Can u make a chrome extension for chrome called "Tab Tweaks" - this extension will grow in functionality over time, so ensure it is extensible. The current functionality should include:
* Able to inject a request header to every request. The default should be the Fastly debug header `Fastly-Debug:1`. The user should be allowed to edit this, and change it, or add another header.
* A button to scan the site in www.cachingscore.com. The current URL should be URL encoded, and a new tab opened to point to `https://www.cachingscore.com/scan?q=https%3A%2F%2Fwww.example.com%2F&followRedirects=on` (replace the example URL).Claude generated the manifest, the content script, and the CSS. I reviewed it, tested it, tweaked it, loaded it as an unpacked extension in chrome://extensions, and it worked.
Audit your extensions
Open chrome://extensions right now and look at what you have installed. For each one, ask yourself:
- Do I actually use this?
- Who maintains it? Is it still the original author?
- What permissions does it have?
- Could I replace this with a simpler version?
You will probably find at least two or three extensions you forgot about. Remove them.

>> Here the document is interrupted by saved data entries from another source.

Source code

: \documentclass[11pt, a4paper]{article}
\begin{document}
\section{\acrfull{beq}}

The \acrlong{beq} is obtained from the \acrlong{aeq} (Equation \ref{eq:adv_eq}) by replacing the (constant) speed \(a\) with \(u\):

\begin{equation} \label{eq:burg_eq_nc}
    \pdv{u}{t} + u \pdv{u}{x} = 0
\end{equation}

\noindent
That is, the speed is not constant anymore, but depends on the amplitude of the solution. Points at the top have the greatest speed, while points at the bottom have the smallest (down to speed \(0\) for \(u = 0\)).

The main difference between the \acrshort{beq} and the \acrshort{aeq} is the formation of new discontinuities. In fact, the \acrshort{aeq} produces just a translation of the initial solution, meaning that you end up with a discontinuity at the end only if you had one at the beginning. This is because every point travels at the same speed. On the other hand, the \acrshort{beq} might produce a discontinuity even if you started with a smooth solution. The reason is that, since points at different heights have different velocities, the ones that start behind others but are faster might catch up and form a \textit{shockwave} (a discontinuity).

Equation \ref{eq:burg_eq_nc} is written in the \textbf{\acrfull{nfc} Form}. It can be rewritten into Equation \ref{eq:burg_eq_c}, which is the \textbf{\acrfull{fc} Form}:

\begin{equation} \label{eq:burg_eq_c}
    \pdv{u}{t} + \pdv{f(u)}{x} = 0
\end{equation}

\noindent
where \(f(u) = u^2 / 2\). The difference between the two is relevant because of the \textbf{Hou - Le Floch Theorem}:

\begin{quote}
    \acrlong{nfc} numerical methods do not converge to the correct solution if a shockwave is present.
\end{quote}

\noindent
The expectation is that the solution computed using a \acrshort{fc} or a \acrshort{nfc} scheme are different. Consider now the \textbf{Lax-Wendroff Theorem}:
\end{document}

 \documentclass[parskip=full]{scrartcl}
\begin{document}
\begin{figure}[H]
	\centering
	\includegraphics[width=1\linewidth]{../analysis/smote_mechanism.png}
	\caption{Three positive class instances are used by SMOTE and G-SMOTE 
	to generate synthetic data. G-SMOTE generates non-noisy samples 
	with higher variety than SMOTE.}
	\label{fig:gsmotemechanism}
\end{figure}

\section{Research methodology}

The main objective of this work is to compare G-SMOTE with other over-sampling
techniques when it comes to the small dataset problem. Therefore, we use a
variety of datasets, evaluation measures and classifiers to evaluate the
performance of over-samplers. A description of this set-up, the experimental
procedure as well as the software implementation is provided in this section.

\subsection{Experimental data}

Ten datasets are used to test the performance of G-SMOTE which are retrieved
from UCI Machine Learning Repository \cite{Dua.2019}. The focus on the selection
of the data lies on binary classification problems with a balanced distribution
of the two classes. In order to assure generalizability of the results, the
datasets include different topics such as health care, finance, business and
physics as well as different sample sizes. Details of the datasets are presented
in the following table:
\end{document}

For the ones you keep, consider whether the functionality is simple enough to replicate yourself. A lot of developer-focused extensions (JSON formatters, cookie viewers) are doing things that a content script or devtools panel can do in under 100 lines.
My extension is at github.com/seanhamlin/chrome-tweaks if you want to see how it is structured, but the real suggestion is to build your own. You will trust it more than anything in the Chrome Web Store.